### Provided data:

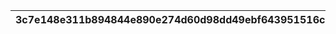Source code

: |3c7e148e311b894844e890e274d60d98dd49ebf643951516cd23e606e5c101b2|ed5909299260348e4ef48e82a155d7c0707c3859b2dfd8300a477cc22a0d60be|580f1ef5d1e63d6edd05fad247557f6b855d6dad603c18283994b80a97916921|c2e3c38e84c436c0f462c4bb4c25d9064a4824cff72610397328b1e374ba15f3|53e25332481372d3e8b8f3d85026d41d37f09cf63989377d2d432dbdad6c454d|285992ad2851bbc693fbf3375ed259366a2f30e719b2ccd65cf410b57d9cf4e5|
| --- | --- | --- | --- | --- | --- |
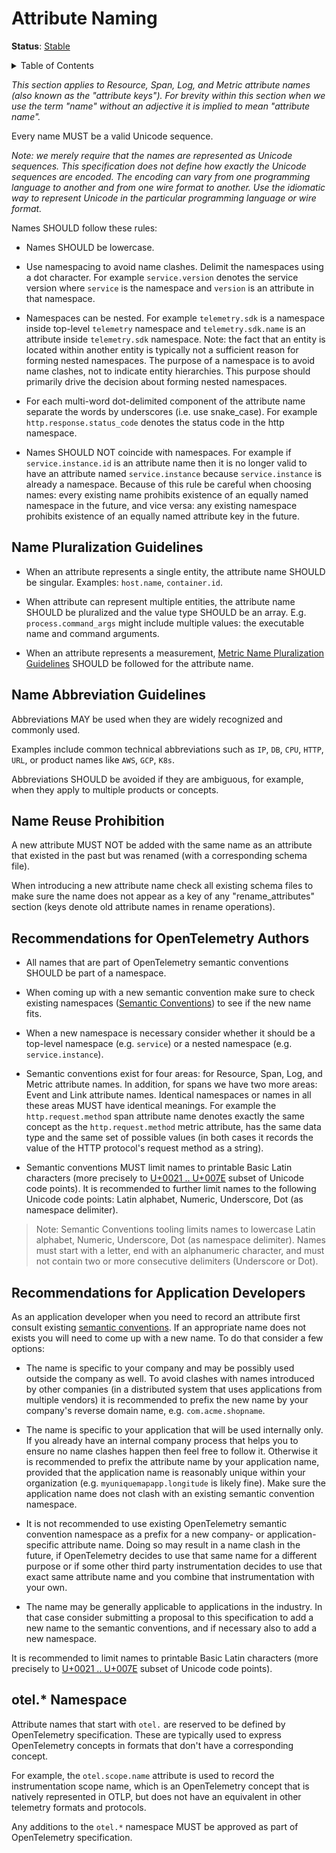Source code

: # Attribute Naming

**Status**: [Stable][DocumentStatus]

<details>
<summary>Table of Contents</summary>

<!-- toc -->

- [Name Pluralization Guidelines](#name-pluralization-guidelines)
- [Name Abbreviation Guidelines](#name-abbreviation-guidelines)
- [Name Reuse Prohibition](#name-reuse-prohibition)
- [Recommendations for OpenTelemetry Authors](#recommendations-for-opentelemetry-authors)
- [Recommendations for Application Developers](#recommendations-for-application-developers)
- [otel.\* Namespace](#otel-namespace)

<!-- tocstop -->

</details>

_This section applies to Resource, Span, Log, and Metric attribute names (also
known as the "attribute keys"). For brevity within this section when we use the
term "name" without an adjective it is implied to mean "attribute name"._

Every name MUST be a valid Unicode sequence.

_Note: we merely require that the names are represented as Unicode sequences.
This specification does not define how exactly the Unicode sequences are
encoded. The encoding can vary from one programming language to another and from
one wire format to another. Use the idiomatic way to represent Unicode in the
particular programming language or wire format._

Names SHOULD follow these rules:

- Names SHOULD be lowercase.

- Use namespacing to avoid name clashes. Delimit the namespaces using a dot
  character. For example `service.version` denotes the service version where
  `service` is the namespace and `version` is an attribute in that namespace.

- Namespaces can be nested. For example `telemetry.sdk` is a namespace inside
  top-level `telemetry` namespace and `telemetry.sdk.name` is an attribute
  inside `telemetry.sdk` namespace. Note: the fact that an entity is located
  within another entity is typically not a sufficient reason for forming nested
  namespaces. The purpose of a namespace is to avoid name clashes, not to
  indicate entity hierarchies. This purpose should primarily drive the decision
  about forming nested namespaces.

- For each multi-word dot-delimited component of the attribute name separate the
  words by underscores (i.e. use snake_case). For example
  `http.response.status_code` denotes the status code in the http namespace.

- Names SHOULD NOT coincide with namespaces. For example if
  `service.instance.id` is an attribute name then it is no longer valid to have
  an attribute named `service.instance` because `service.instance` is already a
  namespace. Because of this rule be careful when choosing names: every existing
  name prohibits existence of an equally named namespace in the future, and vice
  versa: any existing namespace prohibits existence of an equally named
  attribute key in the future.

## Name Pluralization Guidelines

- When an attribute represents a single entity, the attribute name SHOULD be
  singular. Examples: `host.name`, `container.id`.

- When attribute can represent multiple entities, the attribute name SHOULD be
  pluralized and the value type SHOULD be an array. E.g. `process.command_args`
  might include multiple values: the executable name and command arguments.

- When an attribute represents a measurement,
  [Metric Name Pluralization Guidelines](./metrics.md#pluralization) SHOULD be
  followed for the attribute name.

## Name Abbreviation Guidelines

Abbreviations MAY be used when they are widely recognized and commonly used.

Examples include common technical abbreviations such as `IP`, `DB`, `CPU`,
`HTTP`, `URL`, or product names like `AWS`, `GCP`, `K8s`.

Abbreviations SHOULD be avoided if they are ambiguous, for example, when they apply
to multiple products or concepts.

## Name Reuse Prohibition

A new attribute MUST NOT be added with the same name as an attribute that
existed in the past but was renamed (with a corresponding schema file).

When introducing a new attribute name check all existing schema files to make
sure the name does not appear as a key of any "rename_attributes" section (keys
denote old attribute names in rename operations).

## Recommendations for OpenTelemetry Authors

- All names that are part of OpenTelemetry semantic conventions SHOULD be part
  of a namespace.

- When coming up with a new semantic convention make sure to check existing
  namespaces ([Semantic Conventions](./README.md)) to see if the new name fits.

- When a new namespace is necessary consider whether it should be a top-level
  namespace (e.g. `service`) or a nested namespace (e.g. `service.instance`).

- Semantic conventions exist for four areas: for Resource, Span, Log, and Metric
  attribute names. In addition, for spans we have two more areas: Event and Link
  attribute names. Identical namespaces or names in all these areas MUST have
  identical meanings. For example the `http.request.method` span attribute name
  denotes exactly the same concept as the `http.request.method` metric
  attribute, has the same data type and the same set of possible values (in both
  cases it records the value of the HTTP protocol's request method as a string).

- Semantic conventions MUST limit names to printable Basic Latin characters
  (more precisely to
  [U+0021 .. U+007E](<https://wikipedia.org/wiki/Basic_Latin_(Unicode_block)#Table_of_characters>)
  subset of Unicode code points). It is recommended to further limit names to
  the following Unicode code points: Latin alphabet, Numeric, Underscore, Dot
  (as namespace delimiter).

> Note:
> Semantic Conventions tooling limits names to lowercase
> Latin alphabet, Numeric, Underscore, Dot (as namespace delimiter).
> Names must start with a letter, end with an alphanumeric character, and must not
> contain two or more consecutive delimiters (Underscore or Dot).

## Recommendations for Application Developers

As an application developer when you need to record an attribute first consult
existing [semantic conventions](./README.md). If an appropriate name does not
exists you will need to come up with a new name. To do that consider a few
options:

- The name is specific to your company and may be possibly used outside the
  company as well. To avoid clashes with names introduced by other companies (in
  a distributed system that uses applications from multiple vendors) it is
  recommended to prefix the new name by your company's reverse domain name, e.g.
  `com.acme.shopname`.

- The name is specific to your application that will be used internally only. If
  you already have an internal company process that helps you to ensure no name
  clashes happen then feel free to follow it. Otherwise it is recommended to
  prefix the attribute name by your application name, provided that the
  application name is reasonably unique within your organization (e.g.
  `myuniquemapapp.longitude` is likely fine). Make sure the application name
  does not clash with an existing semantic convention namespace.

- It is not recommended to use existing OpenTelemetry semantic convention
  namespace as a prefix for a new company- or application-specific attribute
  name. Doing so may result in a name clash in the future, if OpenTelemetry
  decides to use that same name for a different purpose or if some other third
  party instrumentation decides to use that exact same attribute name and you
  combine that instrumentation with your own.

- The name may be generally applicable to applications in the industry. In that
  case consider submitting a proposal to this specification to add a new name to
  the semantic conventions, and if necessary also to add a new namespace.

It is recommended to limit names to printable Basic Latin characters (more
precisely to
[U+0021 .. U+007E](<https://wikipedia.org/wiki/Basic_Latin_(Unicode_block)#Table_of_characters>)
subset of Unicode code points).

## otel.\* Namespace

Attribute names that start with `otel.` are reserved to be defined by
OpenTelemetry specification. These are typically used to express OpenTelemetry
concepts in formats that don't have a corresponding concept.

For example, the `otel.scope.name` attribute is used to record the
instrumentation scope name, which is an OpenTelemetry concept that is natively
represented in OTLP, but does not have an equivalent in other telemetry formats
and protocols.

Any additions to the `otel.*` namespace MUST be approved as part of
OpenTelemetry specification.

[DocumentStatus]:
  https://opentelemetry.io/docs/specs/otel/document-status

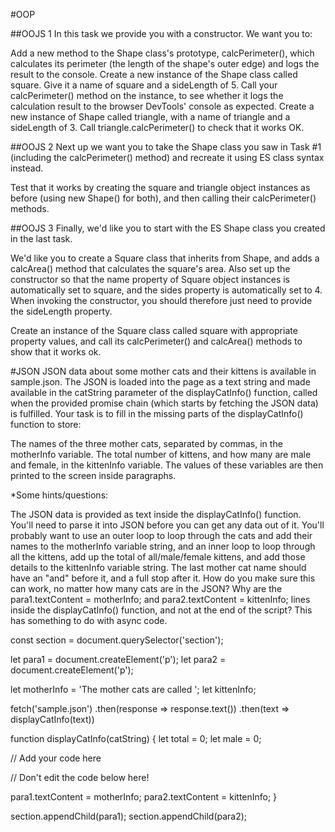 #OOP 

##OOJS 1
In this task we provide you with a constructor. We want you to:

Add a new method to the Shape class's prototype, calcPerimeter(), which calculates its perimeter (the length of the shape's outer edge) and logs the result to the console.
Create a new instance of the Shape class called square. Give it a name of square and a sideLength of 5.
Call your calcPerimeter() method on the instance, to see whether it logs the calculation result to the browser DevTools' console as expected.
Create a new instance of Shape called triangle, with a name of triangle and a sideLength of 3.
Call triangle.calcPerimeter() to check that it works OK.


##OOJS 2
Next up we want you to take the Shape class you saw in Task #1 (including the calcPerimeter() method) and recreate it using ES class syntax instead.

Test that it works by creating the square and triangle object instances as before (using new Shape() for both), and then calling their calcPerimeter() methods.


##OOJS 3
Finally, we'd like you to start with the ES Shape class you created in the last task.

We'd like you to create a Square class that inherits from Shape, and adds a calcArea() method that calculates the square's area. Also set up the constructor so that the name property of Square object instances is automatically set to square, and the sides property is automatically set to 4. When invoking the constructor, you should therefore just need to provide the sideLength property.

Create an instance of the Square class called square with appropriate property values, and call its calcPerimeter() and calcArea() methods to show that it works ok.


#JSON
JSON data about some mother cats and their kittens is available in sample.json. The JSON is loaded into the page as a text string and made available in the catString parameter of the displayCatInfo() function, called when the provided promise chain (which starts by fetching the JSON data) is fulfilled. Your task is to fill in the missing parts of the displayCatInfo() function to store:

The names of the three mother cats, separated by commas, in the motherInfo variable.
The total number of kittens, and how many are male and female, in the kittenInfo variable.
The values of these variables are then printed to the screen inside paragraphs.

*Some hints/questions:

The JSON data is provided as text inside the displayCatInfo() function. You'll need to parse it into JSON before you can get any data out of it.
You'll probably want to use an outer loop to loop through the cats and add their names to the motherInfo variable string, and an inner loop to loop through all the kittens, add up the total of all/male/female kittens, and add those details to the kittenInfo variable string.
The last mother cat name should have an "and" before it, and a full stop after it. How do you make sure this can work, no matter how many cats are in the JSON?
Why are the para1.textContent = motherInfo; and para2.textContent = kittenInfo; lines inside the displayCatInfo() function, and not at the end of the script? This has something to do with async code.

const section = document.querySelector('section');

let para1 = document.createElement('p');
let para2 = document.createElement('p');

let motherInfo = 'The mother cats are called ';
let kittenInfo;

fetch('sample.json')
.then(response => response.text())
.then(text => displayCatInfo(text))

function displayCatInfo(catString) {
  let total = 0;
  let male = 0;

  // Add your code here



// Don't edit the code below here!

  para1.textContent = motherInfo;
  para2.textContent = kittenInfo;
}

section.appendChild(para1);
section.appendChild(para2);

==

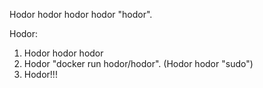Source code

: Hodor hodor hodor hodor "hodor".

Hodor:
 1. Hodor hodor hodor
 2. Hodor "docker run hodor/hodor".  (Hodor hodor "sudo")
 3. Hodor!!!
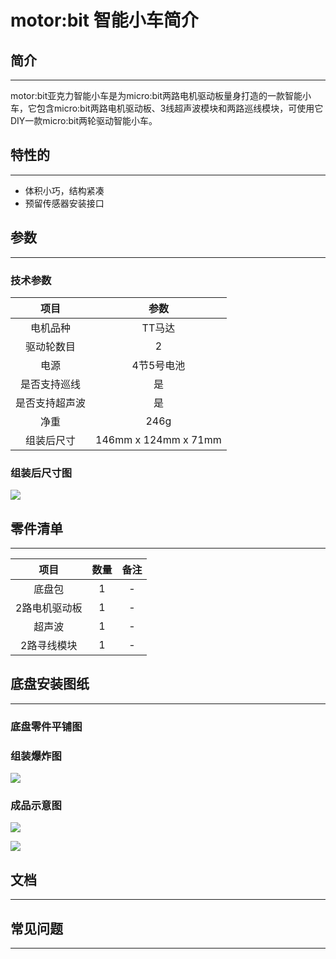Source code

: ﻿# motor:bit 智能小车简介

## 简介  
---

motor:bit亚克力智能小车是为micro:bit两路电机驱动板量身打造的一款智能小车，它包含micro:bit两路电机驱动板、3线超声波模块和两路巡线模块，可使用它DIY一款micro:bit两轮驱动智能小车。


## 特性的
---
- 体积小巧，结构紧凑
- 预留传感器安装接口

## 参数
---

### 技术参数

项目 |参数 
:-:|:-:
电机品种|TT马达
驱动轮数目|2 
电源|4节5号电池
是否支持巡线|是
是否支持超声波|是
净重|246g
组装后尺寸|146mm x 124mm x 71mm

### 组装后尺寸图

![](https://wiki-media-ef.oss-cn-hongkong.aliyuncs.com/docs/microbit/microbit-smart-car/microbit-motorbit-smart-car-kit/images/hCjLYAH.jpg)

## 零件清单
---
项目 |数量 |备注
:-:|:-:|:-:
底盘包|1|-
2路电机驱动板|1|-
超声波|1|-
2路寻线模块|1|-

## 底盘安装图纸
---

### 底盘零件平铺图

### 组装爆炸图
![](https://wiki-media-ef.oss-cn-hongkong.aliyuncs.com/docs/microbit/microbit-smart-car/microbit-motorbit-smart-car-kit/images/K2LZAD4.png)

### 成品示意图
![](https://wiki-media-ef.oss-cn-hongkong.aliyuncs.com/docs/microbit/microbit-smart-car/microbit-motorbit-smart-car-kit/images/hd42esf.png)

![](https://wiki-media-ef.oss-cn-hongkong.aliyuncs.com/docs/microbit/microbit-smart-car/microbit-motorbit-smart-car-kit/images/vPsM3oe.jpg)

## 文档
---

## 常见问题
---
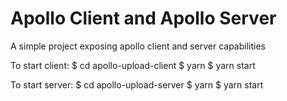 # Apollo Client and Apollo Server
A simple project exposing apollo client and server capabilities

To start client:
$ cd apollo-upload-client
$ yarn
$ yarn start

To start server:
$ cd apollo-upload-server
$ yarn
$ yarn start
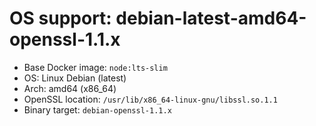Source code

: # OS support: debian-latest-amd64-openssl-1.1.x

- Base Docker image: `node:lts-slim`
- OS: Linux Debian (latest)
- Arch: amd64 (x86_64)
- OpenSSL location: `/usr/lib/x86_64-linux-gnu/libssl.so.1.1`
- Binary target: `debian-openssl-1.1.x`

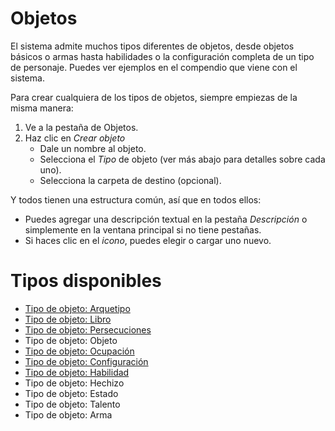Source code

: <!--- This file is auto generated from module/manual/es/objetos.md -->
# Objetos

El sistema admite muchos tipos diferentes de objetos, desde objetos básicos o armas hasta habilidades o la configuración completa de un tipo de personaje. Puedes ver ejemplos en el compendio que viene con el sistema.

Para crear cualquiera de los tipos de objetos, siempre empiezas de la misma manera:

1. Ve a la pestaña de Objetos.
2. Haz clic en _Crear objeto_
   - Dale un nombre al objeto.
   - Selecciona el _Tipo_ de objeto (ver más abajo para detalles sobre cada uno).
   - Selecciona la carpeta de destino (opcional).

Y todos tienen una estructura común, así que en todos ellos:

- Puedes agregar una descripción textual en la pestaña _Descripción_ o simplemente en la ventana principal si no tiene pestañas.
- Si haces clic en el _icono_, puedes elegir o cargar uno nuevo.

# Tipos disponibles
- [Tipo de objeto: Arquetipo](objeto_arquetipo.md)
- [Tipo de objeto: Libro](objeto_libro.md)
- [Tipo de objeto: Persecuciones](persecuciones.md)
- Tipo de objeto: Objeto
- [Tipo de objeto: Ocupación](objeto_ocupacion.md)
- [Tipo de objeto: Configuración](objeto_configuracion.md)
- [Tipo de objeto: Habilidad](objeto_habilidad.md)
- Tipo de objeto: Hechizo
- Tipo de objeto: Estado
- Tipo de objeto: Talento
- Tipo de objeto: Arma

### Problem requirements:
Look in the material above for the line with "as Unicode sequences." and the line with "character. For example", and transcribe exactly those lines and all lines between them, nothing more.

### Your solution:
_Note: we merely require that the names are represented as Unicode sequences.
This specification does not define how exactly the Unicode sequences are
encoded. The encoding can vary from one programming language to another and from
one wire format to another. Use the idiomatic way to represent Unicode in the
particular programming language or wire format._

Names SHOULD follow these rules:

- Names SHOULD be lowercase.

- Use namespacing to avoid name clashes. Delimit the namespaces using a dot
  character. For example `service.version` denotes the service version where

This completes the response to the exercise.